Fire imagery isn't as common in Possession as water and ice imagery, but it makes a few important appearances all the same. When it does show up, we're presented with two conflicting visions of it. On the one hand, we see it as a warm, sustaining source of heat and light, and on the other hand, we see it as a dangerous, all-consuming force that can burn its victims to ashes.

Possession's images of fire as a warm, sustaining source tend to appear in scenes where characters have gathered around hearths or candles to read and share stories. The novel includes three crucial moments (or sets of moments) where this happens:

  • The moment when Roland Mitchell, Maud Bailey, and Sir George and Lady Joan Bailey gather around one of the fireplaces in Seal Court to take their first look at the Ash-LaMotte correspondence.
  • The moments when Christabel LaMotte sits around a fireplace with the de Kercoz household in Finistère, Brittany, to listen to stories being told on dark November nights.
  • The moment when Possession's twentieth-century characters gather together at the Rowan Tree Inn (where the power just happens to be out) and read Christabel LaMotte's final letter to Randolph Henry Ash by the light of flickering candles.

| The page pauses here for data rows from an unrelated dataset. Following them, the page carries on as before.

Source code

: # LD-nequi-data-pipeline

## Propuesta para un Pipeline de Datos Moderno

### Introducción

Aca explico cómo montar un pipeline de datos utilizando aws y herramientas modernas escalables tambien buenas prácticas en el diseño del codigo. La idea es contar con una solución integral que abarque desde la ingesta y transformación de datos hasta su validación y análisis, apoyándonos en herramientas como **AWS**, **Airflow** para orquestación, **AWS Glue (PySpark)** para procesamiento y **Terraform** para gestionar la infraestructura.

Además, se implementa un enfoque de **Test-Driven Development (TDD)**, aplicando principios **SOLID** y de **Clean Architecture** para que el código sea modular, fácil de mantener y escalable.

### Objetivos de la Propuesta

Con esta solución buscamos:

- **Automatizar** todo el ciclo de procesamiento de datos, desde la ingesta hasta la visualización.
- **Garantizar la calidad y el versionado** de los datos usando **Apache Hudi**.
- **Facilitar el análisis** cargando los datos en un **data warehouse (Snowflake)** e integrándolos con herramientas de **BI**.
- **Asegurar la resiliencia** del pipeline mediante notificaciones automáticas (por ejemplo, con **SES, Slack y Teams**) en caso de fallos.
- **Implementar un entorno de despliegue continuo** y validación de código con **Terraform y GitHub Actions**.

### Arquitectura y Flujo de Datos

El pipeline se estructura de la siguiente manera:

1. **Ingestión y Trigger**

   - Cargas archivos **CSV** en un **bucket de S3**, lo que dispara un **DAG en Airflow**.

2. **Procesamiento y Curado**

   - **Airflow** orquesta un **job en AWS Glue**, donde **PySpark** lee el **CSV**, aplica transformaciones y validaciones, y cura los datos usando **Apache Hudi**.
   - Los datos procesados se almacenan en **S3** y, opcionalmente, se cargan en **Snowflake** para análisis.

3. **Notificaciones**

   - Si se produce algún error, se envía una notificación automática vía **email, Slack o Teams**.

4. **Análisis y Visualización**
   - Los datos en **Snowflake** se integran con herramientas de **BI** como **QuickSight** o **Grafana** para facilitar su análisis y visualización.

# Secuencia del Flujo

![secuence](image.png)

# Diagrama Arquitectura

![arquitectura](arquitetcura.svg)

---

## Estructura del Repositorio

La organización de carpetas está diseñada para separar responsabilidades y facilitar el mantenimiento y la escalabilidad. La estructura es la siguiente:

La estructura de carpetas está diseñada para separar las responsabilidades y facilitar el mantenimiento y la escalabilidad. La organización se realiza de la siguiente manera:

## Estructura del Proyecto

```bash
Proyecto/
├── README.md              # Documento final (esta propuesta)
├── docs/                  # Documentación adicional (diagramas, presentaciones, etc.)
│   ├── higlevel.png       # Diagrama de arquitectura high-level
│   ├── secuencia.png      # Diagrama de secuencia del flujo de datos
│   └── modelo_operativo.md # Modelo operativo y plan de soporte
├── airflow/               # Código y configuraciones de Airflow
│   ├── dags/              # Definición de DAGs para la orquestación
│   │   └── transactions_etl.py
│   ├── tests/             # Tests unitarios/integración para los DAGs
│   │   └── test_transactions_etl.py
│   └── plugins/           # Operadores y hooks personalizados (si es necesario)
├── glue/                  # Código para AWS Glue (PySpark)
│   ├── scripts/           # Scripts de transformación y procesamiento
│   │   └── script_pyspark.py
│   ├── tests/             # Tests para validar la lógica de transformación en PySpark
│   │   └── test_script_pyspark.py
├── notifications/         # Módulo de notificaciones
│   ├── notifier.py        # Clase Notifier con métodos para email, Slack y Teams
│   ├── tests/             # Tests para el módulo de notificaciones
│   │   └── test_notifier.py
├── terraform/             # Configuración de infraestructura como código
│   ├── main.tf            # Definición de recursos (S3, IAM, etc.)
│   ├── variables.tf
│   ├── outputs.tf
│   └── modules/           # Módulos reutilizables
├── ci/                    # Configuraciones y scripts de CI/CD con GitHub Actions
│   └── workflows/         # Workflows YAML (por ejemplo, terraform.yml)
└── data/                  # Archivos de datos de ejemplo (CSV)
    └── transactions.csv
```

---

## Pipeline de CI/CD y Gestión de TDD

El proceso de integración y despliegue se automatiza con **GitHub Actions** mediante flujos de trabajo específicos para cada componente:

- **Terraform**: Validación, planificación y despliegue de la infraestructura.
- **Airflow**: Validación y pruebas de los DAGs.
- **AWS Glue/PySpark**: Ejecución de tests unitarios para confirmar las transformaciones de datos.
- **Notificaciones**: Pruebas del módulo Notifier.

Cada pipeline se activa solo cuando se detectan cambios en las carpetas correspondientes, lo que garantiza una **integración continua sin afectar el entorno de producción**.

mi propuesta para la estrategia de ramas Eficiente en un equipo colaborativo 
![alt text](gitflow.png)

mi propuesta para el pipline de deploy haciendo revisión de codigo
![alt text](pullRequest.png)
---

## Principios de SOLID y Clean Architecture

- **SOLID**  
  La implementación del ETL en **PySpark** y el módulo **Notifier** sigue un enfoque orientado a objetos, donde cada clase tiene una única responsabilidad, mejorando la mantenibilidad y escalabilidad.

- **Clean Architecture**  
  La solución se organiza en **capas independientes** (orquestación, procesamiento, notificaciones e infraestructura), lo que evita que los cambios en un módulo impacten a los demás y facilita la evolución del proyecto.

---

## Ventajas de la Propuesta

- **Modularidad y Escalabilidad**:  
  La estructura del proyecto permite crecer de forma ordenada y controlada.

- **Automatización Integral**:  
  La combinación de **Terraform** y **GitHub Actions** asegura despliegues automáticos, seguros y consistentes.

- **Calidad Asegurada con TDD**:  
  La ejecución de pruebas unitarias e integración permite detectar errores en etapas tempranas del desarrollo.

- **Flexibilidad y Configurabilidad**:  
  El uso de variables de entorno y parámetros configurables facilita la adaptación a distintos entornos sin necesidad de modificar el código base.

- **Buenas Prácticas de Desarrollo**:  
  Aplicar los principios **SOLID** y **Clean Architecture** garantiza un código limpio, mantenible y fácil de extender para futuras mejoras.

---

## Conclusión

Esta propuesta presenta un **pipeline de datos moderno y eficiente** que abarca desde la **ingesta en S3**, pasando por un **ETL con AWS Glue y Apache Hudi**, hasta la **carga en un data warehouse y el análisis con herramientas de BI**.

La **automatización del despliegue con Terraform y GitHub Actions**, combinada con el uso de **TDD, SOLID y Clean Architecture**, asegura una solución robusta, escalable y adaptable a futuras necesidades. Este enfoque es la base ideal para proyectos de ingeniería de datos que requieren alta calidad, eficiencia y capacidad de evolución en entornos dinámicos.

If you've ever experienced the magic of listening to stories told around a campfire, you'll understand the vibe that A. S. Byatt is going for here. In these scenes, characters gather around hearths and candles—communal sources of heat and light—to engage in age-old customs of talking, listening, and sharing stories.

On the opposite end of the fire spectrum is the burning, all-consuming passion that sweeps into R. H. Ash's and Christabel LaMotte's lives. Throughout her letters to Randolph, Christabel often describes that passion using fire imagery and symbolism. Check out her final letter to her former lover:

"I have been so angry for so long—with all of us, with you, with Blanche, with my poor self. And now near the end 'in calm of mind all passion spent' I think of you again with clear love. I have been reading Samson Agonistes and came upon the dragon I always thought you were—as I was the 'tame villatic fowl'—

His fiery virtue roused
From under the ashes into sudden flame
And as an evening dragon came
Assailant on the perched roosts
And rusts in order ranged
Of tame villatic fowl –

Is not that fine? Did we not—did
you not flame, and I catch fire? Shall we survive and rise from our ashes? Like Milton's Phoenix?" (28.118-20)

Even at its most destructive, as Christabel's poem shows us, the all-consuming power of fire eventually causes growth and renewal. Christabel didn't necessarily see it happen in her own life, but we as readers know that it did actually happen, whether she was aware of it or not.